May is MCS Awareness month when people with MCS all over the country make an effort to bring awareness of MCS to their own communities. The general public needs to know how they can help and accommodate those with MCS, But they also need to know that anyone can develop MCS from the exposures commonly found in American homes and offices.
And they need to know that MCS can be prevented. There is no need for any man, woman, or child of any age to develop MCS. All anyone needs to do is learn where the toxic exposures are in their lives and eliminate them.
We can end MCS entirely, by collectively creating environments in which we live, work, and play that are free from toxic exposures. And that would help everyone, everywhere.
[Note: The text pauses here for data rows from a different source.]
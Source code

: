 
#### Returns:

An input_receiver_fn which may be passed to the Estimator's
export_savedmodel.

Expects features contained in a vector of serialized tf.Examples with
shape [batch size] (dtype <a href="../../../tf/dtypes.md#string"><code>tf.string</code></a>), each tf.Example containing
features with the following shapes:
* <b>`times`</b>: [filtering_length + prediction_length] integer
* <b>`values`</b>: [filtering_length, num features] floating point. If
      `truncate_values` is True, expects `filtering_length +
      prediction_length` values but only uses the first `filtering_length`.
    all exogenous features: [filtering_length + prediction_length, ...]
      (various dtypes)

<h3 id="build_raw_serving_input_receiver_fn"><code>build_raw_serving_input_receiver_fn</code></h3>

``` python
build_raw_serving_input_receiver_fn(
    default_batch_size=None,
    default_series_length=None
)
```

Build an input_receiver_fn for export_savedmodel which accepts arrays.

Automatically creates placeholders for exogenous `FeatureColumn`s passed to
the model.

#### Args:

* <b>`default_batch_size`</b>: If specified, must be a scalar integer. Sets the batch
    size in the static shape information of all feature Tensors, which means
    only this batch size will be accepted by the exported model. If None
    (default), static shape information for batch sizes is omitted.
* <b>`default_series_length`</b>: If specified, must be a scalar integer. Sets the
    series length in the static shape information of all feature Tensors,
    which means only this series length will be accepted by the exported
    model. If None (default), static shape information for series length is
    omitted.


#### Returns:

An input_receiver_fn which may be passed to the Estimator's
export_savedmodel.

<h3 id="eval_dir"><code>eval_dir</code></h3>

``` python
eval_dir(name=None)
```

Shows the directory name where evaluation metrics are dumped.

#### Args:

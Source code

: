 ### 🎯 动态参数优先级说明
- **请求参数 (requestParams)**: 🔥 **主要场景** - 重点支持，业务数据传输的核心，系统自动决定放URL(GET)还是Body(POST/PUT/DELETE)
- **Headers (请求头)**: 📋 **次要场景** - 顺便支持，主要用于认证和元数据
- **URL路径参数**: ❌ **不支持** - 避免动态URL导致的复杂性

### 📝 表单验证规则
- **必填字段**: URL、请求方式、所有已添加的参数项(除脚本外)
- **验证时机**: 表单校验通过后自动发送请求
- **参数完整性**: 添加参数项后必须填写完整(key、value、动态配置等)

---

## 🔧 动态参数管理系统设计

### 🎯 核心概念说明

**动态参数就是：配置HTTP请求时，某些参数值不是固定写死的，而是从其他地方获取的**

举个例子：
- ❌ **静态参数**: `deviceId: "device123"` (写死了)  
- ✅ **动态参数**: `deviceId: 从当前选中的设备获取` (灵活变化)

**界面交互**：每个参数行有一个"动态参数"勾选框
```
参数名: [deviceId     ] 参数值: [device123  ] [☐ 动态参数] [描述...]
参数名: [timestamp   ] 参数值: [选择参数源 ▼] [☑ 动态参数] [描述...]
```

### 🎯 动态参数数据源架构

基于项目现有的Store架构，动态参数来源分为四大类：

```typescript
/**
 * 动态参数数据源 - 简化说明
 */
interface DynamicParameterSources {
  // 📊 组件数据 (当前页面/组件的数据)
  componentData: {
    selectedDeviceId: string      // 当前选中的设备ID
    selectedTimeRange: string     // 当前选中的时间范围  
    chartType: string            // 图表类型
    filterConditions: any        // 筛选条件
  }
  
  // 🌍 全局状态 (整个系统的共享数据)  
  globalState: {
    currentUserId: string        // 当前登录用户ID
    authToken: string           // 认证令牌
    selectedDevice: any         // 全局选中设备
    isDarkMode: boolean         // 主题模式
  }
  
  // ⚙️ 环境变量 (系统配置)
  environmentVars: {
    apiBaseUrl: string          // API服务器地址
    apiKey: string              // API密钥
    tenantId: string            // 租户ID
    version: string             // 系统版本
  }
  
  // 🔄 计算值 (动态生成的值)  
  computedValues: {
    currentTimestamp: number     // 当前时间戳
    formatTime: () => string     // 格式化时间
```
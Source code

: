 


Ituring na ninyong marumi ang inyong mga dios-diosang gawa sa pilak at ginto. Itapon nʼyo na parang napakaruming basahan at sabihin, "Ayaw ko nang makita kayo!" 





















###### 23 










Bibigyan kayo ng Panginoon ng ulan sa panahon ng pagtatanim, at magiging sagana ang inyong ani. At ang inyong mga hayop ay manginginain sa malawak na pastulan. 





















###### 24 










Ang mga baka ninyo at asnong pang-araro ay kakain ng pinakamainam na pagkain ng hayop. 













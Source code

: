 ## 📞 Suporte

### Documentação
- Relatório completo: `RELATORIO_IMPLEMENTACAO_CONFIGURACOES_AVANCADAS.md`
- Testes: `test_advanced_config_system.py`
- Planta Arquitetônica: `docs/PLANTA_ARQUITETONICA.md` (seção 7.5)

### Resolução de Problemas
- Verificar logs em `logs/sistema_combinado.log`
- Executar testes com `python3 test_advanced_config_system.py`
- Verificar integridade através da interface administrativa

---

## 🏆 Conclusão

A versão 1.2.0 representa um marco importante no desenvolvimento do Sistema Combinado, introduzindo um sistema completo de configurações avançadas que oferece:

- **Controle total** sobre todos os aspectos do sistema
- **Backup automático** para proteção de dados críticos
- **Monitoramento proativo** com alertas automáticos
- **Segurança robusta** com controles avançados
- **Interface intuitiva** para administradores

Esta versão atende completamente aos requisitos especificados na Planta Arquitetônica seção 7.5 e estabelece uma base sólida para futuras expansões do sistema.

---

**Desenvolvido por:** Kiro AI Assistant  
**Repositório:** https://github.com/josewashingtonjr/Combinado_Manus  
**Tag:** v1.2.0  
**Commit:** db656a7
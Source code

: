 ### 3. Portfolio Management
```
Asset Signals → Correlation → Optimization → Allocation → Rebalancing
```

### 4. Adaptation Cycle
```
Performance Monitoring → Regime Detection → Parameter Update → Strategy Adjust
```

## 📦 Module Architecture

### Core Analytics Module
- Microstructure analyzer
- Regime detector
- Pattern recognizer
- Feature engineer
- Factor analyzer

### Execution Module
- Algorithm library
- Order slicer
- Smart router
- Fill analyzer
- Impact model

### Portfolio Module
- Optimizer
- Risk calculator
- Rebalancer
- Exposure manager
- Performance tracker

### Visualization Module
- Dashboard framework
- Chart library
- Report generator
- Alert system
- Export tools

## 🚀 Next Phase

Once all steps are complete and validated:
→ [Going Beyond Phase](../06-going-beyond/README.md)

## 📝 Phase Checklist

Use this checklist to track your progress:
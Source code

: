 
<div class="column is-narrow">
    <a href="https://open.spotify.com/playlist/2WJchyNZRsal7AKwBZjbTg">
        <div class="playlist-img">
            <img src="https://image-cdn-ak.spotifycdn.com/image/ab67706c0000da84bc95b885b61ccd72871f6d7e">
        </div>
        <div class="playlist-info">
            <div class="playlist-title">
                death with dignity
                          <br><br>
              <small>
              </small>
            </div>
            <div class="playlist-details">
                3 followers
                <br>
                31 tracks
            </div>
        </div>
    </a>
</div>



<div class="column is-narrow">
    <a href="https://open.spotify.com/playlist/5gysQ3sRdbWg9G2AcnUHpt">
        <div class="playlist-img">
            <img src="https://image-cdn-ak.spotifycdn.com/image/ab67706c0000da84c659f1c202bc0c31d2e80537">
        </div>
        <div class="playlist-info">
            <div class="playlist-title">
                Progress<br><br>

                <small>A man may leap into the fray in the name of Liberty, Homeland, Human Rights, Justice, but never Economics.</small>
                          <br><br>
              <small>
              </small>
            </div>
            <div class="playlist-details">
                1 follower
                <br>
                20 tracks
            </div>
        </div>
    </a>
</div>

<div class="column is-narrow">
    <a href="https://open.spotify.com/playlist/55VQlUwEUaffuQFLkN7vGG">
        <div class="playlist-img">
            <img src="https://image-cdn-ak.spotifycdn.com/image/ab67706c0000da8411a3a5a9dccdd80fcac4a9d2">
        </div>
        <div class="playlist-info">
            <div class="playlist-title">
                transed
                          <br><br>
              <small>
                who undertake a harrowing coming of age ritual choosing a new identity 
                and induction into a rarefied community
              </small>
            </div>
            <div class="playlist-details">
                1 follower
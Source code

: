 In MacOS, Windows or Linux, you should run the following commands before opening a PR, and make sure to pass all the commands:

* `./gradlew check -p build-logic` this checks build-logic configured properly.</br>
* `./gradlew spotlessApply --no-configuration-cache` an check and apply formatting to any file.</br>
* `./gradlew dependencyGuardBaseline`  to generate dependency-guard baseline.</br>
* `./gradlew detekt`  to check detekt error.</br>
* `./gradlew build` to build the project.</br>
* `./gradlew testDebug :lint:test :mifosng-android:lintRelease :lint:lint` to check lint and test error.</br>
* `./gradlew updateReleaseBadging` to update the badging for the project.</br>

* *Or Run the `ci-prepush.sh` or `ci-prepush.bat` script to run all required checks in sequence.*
What We Still Need to Improve
While MCS has become recognized over the years, there is still much that is misunderstood about the condition. First, regardless of the debates and disagreements in the medical community, there needs to be more awareness that MCS is a very real and disabling condition for many people.
In 2009, Professors Stanley Caress and Anne Steinemann published the results of their national prevalence study for MCS in The Journal of Environmental Health. In their national phone survey, 3.2 percent of the respondents said that they had been medically diagnosed with MCS. This result suggests that over ten million Americans are suffering from MCS. We’re not talking here about a small group of people in a minority. It’s like everyone in the entire state of North Carolina has MCS.
And there needs to be more awareness that the problem is not those who suffer from MCS, but rather the problem is the toxic environments so common in our modern world. Those with MCS are having a normal response to being poisoned with toxic chemicals. When those with MCS create living spaces that are free from toxic triggers, their reactions significantly lessen.
What those with MCS need most is for the world to be less toxic. They need others to become aware of the common exposures that trigger reactions, like perfume and cigarette smoke, and for others to be considerate.If we all were to create a world where those with MCS could walk into a store to buy groceries without having a reaction, or could ride in a car without having a reaction, work in an office without requiring special considerations, eat in a restaurant, go to a movie, do everything everyone else does. If we could create a world that would be safe for them, it would be safe for everyone else too. And medical costs would be practically nothing.
When MCS was first observed, Dr. Randolph was looking at how the emerging toxic chemicals in consumer products were affecting the immune system. Now we know that these same toxic chemicals that create MCS and trigger reactions are the same toxins that cause cancer, birth defects, endocrine disruption, and more. Every symptom and illness have now been associated with exposure to toxic chemicals. There needs to be more awareness of this. Toxic chemicals are not just causing MCS for ten million Americans. They are causing every illness for everyone.
As difficult as it can be to live with MCS, it may be our greatest blessing. For those with MCS have brought awareness to the presence of toxic chemicals in our world and then need to create safe products for our own health and the health of generations to come.